◆ **TASK REQUIREMENTS**:
What lines of the listing below contain the word "sample"? Copy each of them out.

[[ DATASET ENTRIES, beginning ]]

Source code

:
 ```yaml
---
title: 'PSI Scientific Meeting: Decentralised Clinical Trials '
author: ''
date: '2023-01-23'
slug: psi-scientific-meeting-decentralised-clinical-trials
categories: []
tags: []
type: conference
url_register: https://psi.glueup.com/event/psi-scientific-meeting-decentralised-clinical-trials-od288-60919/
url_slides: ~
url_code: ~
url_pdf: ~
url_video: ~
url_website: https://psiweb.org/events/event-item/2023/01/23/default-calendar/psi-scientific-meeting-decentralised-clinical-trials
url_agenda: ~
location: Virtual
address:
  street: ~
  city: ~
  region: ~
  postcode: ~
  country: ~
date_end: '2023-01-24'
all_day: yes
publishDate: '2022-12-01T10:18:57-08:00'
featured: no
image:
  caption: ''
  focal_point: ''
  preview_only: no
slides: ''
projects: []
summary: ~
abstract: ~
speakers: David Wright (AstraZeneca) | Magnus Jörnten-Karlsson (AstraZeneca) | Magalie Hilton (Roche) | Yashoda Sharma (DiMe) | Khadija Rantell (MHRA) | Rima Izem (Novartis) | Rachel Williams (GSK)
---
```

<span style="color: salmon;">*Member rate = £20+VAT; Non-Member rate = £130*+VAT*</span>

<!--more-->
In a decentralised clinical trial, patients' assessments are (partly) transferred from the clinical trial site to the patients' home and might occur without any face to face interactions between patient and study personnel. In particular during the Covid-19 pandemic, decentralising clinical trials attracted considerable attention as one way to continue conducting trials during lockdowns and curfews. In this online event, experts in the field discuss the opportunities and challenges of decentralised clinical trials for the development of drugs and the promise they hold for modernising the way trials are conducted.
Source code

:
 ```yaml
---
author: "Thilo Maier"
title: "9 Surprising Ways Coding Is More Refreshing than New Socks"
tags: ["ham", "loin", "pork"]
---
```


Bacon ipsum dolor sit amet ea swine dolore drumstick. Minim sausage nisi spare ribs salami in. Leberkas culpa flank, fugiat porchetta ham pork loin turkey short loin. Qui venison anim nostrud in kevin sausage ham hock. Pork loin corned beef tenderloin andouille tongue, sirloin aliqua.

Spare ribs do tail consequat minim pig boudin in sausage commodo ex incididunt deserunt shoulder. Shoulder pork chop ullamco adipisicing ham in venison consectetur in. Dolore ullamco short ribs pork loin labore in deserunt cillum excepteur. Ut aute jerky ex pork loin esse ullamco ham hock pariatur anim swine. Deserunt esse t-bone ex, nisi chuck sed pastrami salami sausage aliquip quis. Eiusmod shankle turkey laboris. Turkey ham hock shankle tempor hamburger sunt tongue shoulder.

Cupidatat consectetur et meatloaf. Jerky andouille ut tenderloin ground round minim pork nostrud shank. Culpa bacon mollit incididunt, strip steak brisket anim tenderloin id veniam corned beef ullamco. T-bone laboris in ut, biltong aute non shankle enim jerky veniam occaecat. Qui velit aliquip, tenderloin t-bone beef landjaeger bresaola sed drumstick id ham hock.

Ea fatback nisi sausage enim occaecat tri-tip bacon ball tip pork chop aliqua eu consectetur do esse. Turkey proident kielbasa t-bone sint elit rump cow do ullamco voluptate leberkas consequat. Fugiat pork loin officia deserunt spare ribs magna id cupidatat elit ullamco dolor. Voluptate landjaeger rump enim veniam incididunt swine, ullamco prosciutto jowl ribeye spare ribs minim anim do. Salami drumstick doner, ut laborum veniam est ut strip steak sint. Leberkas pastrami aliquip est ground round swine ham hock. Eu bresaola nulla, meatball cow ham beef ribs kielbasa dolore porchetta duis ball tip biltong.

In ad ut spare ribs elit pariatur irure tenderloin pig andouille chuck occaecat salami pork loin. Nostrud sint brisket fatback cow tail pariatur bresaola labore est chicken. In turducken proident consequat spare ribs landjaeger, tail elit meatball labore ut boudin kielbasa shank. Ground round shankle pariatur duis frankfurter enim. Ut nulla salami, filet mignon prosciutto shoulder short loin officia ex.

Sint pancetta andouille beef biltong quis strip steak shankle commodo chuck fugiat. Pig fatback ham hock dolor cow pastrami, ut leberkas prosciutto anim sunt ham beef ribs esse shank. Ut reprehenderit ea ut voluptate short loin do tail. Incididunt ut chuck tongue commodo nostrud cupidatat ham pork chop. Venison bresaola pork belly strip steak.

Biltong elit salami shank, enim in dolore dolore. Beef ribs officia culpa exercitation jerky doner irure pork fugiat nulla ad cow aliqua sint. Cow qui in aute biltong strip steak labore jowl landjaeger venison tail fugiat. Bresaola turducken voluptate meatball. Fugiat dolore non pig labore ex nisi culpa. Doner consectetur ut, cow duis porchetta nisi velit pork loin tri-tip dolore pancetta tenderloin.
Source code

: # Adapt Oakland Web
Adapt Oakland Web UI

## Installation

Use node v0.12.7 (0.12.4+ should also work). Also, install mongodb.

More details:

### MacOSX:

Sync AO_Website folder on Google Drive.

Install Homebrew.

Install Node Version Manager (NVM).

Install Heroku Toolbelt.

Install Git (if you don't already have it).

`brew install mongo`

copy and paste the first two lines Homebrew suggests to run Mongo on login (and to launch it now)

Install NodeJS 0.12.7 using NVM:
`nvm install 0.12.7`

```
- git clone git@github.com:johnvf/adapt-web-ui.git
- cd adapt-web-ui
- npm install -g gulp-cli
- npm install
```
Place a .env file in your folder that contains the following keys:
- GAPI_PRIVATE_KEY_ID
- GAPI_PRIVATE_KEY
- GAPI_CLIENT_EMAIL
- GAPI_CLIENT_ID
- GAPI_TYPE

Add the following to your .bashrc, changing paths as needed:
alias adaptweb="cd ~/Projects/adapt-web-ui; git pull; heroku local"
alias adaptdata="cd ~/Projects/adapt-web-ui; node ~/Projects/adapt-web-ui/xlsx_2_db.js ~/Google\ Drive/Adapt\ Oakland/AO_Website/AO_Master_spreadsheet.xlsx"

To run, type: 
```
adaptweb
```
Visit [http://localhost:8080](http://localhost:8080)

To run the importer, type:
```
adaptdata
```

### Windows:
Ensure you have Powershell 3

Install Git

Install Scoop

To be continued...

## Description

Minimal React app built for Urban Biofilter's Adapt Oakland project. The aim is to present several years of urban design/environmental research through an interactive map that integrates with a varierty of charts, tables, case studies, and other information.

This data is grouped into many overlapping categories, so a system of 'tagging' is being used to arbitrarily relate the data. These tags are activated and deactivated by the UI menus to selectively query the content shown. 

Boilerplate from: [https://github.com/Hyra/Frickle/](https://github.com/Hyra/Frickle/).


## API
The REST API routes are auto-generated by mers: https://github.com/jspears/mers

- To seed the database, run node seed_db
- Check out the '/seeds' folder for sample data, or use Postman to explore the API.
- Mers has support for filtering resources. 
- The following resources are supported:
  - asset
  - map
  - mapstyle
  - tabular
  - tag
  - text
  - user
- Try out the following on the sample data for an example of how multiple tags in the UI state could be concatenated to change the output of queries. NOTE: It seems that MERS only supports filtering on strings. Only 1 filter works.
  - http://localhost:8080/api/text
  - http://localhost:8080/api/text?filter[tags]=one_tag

[[ DATASET ENTRIES, end ]]

◆ **FINAL ANSWER**:
- Check out the '/seeds' folder for sample data, or use Postman to explore the API.
- Try out the following on the sample data for an example of how multiple tags in the UI state could be concatenated to change the output of queries. NOTE: It seems that MERS only supports filtering on strings. Only 1 filter works.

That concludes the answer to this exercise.